I'm trying to reverse audio in iOS with AVAsset and AVAssetWriter.
The following code is working, but the output file is shorter than input.
For example, input file has 1:59 duration, but output 1:50 with the same audio content.
- (void)reverse:(AVAsset *)asset
{
AVAssetReader* reader = [[AVAssetReader alloc] initWithAsset:asset error:nil];
AVAssetTrack* audioTrack = [[asset tracksWithMediaType:AVMediaTypeAudio] objectAtIndex:0];
NSMutableDictionary* audioReadSettings = [NSMutableDictionary dictionary];
[audioReadSettings setValue:[NSNumber numberWithInt:kAudioFormatLinearPCM]
forKey:AVFormatIDKey];
AVAssetReaderTrackOutput* readerOutput = [AVAssetReaderTrackOutput assetReaderTrackOutputWithTrack:audioTrack outputSettings:audioReadSettings];
[reader addOutput:readerOutput];
[reader startReading];
NSDictionary *outputSettings = [NSDictionary dictionaryWithObjectsAndKeys:
[NSNumber numberWithInt: kAudioFormatMPEG4AAC], AVFormatIDKey,
[NSNumber numberWithFloat:44100.0], AVSampleRateKey,
[NSNumber numberWithInt:2], AVNumberOfChannelsKey,
[NSNumber numberWithInt:128000], AVEncoderBitRateKey,
[NSData data], AVChannelLayoutKey,
nil];
AVAssetWriterInput *writerInput = [[AVAssetWriterInput alloc] initWithMediaType:AVMediaTypeAudio
outputSettings:outputSettings];
NSString *exportPath = [NSTemporaryDirectory() stringByAppendingPathComponent:@"out.m4a"];
NSURL *exportURL = [NSURL fileURLWithPath:exportPath];
NSError *writerError = nil;
AVAssetWriter *writer = [[AVAssetWriter alloc] initWithURL:exportURL
fileType:AVFileTypeAppleM4A
error:&writerError];
[writerInput setExpectsMediaDataInRealTime:NO];
[writer addInput:writerInput];
[writer startWriting];
[writer startSessionAtSourceTime:kCMTimeZero];
CMSampleBufferRef sample = [readerOutput copyNextSampleBuffer];
NSMutableArray *samples = [[NSMutableArray alloc] init];
while (sample != NULL) {
sample = [readerOutput copyNextSampleBuffer];
if (sample == NULL)
continue;
[samples addObject:(__bridge id)(sample)];
CFRelease(sample);
}
NSArray* reversedSamples = [[samples reverseObjectEnumerator] allObjects];
for (id reversedSample in reversedSamples) {
if (writerInput.readyForMoreMediaData) {
[writerInput appendSampleBuffer:(__bridge CMSampleBufferRef)(reversedSample)];
}
else {
[NSThread sleepForTimeInterval:0.05];
}
}
[writerInput markAsFinished];
dispatch_queue_t queue = dispatch_get_global_queue(DISPATCH_QUEUE_PRIORITY_HIGH, 0);
dispatch_async(queue, ^{
[writer finishWriting];
});
}
UPDATE:
If I write samples directly in first while
loop - everything is ok (even with writerInput.readyForMoreMediaData
checking). In this case result file has exactly the same duration as original. But if I write the same samples from reversed NSArray
- the result is shorter.
Print out the size of each buffer in number of samples (through the "reading" readerOuput while loop), and repeat in the "writing" writerInput for-loop. This way you can see all the buffer sizes and see if they add up.

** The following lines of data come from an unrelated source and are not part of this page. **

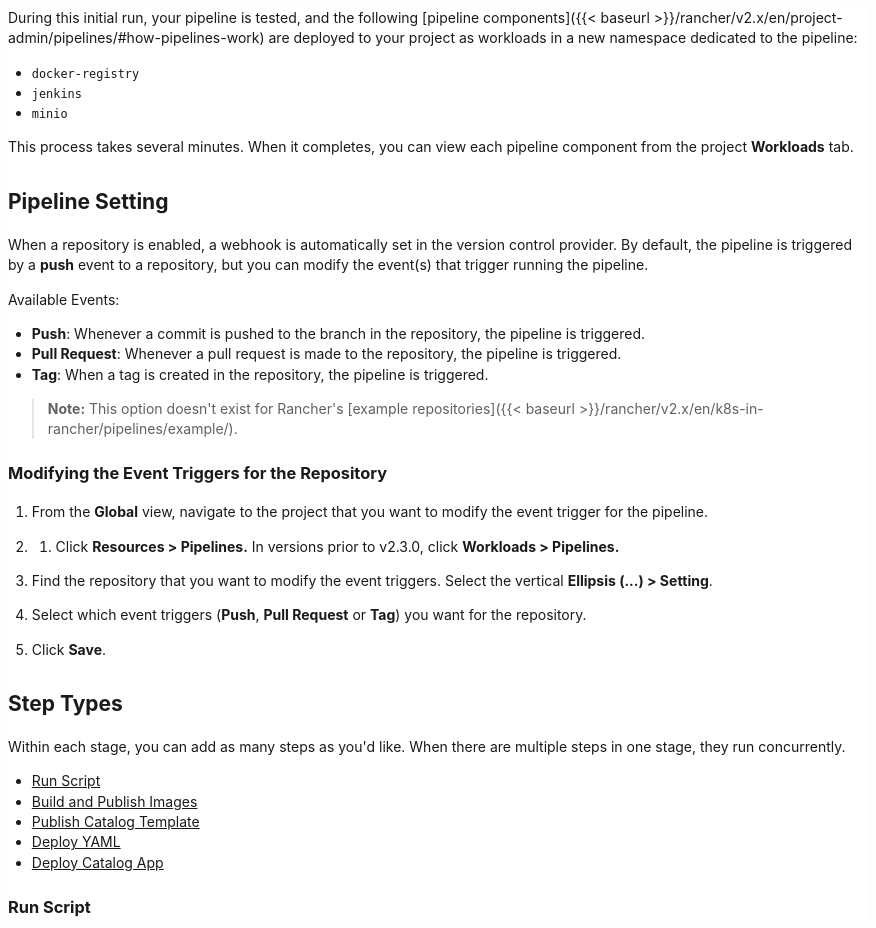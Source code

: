 During this initial run, your pipeline is tested, and the following [pipeline components]({{< baseurl >}}/rancher/v2.x/en/project-admin/pipelines/#how-pipelines-work) are deployed to your project as workloads in a new namespace dedicated to the pipeline:

- `docker-registry`
- `jenkins`
- `minio`

This process takes several minutes. When it completes, you can view each pipeline component from the project **Workloads** tab.

## Pipeline Setting

When a repository is enabled, a webhook is automatically set in the version control provider. By default, the pipeline is triggered by a **push** event to a repository, but you can modify the event(s) that trigger running the pipeline.

Available Events:

* **Push**: Whenever a commit is pushed to the branch in the repository, the pipeline is triggered.
* **Pull Request**: Whenever a pull request is made to the repository, the pipeline is triggered.
* **Tag**: When a tag is created in the repository, the pipeline is triggered.

> **Note:** This option doesn't exist for Rancher's [example repositories]({{< baseurl >}}/rancher/v2.x/en/k8s-in-rancher/pipelines/example/).

### Modifying the Event Triggers for the Repository

1. From the **Global** view, navigate to the project that you want to modify the event trigger for the pipeline.

1. 1. Click **Resources > Pipelines.** In versions prior to v2.3.0, click **Workloads > Pipelines.**

1. Find the repository that you want to modify the event triggers. Select the vertical **Ellipsis (...) > Setting**.

1. Select which event triggers (**Push**, **Pull Request** or **Tag**) you want for the repository.

1. Click **Save**.

## Step Types

Within each stage, you can add as many steps as you'd like. When there are multiple steps in one stage, they run concurrently.

- [Run Script](#run-script)
- [Build and Publish Images](#build-and-publish-images)
- [Publish Catalog Template](#publish-catalog-template)
- [Deploy YAML](#deploy-yaml)
- [Deploy Catalog App](#deploy-catalog-app)



### Run Script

For example, are you missing or skipping a buffer if (writerInput.readyForMoreMediaData)
is false, you "sleep", but then proceed to the next reversedSample in reversedSamples (that buffer effectively gets dropped from the writerInput)

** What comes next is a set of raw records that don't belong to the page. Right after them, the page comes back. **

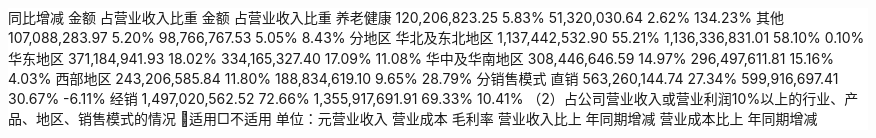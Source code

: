 同比增减
金额
占营业收入比重
金额
占营业收入比重
养老健康
120,206,823.25
5.83%
51,320,030.64
2.62%
134.23%
其他
107,088,283.97
5.20%
98,766,767.53
5.05%
8.43%
分地区
华北及东北地区
1,137,442,532.90
55.21%
1,136,336,831.01
58.10%
0.10%
华东地区
371,184,941.93
18.02%
334,165,327.40
17.09%
11.08%
华中及华南地区
308,446,646.59
14.97%
296,497,611.81
15.16%
4.03%
西部地区
243,206,585.84
11.80%
188,834,619.10
9.65%
28.79%
分销售模式
直销
563,260,144.74
27.34%
599,916,697.41
30.67%
-6.11%
经销
1,497,020,562.52
72.66%
1,355,917,691.91
69.33%
10.41%
（2）占公司营业收入或营业利润10%以上的行业、产品、地区、销售模式的情况
适用□不适用
单位：元营业收入
营业成本
毛利率
营业收入比上
年同期增减
营业成本比上
年同期增减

UPDATE (based on comments):
I found in the code, there are two problems:
- The output settings is incorrect (the input file is mono (1 channel), but the output settings is configured to be 2 channels. It should be:
[NSNumber numberWithInt:1], AVNumberOfChannelsKey
. Look at the info on output and input files:
- The second problem is that you are reversing 643 buffers of 8192 audio samples, instead of reversing the index of each audio sample. To see each buffer, I changed your debugging from looking at the size of each sample to looking at the size of the buffer, which is 8192. So line 76 is now:
size_t sampleSize = CMSampleBufferGetNumSamples(sample);
The output looks like:
2015-03-19 22:26:28.171 audioReverse[25012:4901250] Reading [0]: 8192
2015-03-19 22:26:28.172 audioReverse[25012:4901250] Reading [1]: 8192
...
2015-03-19 22:26:28.651 audioReverse[25012:4901250] Reading [640]: 8192
2015-03-19 22:26:28.651 audioReverse[25012:4901250] Reading [641]: 8192
2015-03-19 22:26:28.651 audioReverse[25012:4901250] Reading [642]: 5056
2015-03-19 22:26:28.651 audioReverse[25012:4901250] Writing [0]: 5056
2015-03-19 22:26:28.652 audioReverse[25012:4901250] Writing [1]: 8192
...
2015-03-19 22:26:29.134 audioReverse[25012:4901250] Writing [640]: 8192
2015-03-19 22:26:29.135 audioReverse[25012:4901250] Writing [641]: 8192
2015-03-19 22:26:29.135 audioReverse[25012:4901250] Writing [642]: 8192
This shows that you're reversing the order of each buffer of 8192 samples, but in each buffer the audio is still "facing forward". We can see this in this screen shot I took of a correctly reversed (sample-by-sample) versus your buffer reversal:
I think your current scheme can work if you also reverse each sample each 8192 buffer. I personally would not recommend using NSArray enumerators for signal-processing, but it can work if you operate at the sample-level.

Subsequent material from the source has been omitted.